All study participants were assessed at baseline, at week 1 and week 2, as well as on each infusion day by teams of trained study raters who administered the Clinician Administered PTSD Scale for DSM-5 and the Montgomery-Asberg Depression Rating Scale (MADRS), standard rating scales for the assessment of PTSD and depression.
Significantly more participants in the ketamine group (67 percent) attained at least 30 percent or more reduction in symptoms from baseline at week two than those in the midazolam group (20 percent).
Furthermore, ketamine infusions were associated with marked improvements across three of the four PTSD symptom clusters – intrusions, avoidance, and negative alterations in cognitions and mood. In the subsample of ketamine responders, improvement in PTSD symptoms was rapid, observed 24 hours after the first infusion, and was maintained for a median of 27.5 days following the primary outcome assessment day.

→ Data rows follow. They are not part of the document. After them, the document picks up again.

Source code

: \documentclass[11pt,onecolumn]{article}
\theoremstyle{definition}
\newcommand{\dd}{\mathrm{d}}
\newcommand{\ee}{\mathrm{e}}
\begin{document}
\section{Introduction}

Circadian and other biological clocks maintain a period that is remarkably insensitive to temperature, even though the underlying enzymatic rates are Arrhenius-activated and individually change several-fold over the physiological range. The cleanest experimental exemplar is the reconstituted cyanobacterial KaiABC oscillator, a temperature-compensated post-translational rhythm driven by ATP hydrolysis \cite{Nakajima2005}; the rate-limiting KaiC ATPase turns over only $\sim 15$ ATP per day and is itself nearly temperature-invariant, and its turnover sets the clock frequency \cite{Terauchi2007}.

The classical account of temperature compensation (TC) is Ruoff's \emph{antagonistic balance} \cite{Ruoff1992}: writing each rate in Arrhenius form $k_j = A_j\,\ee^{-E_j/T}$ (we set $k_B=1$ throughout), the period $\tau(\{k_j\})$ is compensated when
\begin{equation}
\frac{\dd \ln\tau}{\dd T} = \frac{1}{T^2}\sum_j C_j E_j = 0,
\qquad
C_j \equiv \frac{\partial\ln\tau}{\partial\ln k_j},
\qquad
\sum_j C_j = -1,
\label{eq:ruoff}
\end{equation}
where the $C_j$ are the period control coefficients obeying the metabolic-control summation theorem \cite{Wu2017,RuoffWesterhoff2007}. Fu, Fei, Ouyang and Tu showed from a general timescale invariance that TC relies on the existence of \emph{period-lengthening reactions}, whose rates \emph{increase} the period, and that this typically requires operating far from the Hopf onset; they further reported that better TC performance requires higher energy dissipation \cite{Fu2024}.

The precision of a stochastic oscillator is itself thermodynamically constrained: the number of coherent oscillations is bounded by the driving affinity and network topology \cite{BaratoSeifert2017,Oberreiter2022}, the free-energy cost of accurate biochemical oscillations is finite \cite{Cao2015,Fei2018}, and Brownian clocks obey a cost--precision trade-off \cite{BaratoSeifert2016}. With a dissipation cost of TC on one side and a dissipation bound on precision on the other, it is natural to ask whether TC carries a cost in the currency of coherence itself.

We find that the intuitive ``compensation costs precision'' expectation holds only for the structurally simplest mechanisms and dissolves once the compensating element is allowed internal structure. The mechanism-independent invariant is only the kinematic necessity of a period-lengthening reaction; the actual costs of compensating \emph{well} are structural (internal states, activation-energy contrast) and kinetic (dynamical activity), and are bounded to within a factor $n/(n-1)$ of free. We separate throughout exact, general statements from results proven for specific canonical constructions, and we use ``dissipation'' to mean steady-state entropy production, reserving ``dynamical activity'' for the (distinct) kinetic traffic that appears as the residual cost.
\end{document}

In addition to PTSD symptom improvement, the ketamine group exhibited markedly greater reduction in comorbid depressive symptoms than the midazolam group, which is notable given the high comorbidity of depression in individuals with PTSD. Study findings further suggested that repeated ketamine infusions are safe and generally well-tolerated in individuals with chronic PTSD.

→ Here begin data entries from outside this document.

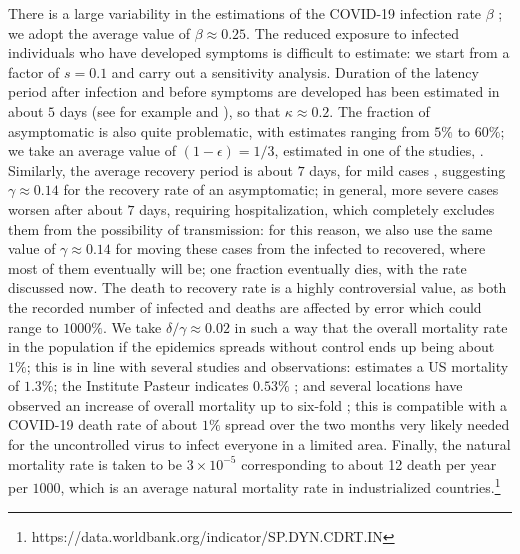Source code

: \documentclass{amsart}
\begin{document}
 

There is a large variability in
the estimations of the COVID-19 infection rate $\beta$ \cite{AT};
we adopt the average value of
$\beta\approx 0.25$.
The reduced exposure to infected individuals who have 
developed symptoms is difficult to estimate: 
we start from a factor of $s=0.1$ and carry out a sensitivity analysis.
Duration of the latency period after infection
and before symptoms are developed has been 
estimated in about $5$ days (see for example \cite{QL} and \cite{K-W}), so that $\kappa \approx 0.2$.
The fraction of asymptomatic is also quite problematic,
with estimates ranging from $5\%$ to $60\%$; 
we take an average value of $(1-\epsilon)=1/3$, 
estimated in one of the studies, \cite{N}.
Similarly, the average recovery period is about
$7$ days, for mild cases
\cite{Byrne}, suggesting $\gamma \approx 0.14$
for the recovery rate of an asymptomatic;
in general, more severe cases worsen after
about $7$ days, requiring hospitalization, which completely excludes
them from the possibility of transmission: for this
reason, we also use the same value of $\gamma \approx 0.14$
for moving these cases from the infected to recovered,
where most of them eventually will be;
one fraction eventually dies, with the rate discussed now.
The death to recovery rate is a highly controversial 
value, as both the recorded number of infected
and deaths are affected by error which could range to 
$1000\%$. We take $\delta/\gamma \approx 0.02$ in such a
way that the overall mortality rate in the population
if the epidemics spreads without control ends up being
about $1\%$; this is in line with several studies and observations:
\cite{AB} estimates a US mortality of $1.3\%$;
 the Institute Pasteur indicates  $0.53\%$ \cite{salje2020estimating};
   and several locations have observed an increase of
   overall mortality up to six-fold \cite{ISTAT}; this is compatible
with a COVID-19 death rate of about $1\%$ 
spread over the two months very likely needed for the uncontrolled 
virus to infect everyone in a limited area. Finally, the natural mortality rate is taken to be $3 \times 10^{-5}$  corresponding to about 12
death per year per $1000$, 
which is an average natural mortality  rate in industrialized countries.\footnote{https://data.worldbank.org/indicator/SP.DYN.CDRT.IN\color{black}} 
\end{document}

“Future studies may include administering additional doses over time and examining repeated ketamine infusions combined with trauma-focused psychotherapy, to help us determine how we can maintain this robust response over the long term,” added Dr. Feder.
“We want people suffering with PTSD to know that hope is on the horizon and we are working diligently to collect the information that will help bring them the relief they so desperately need.”
Funding and Support
Drs. Charney and Feder are named co-inventors on an issued patent in the United States, and several issued patents outside the US, filed by the Icahn School of Medicine at Mount Sinai for the use of ketamine as a therapy for PTSD.
This study was funded by a NARSAD Independent Investigator Award from the Brain & Behavior Research Foundation (PI Dr. Feder), by a generous donation from Mr. Gerald Greenwald and Mrs. Glenda Greenwald, and by Mount Sinai Innovation Partners through the i3 Accelerator, a $10 million fund providing nascent Mount Sinai discoveries with the investment necessary to fast-track technology development to reach patients sooner.
Additional funding for this study was provided by the Ehrenkranz Laboratory for Human Resilience, a component of the Depression and Anxiety Center for Discovery and Treatment at ISMMS.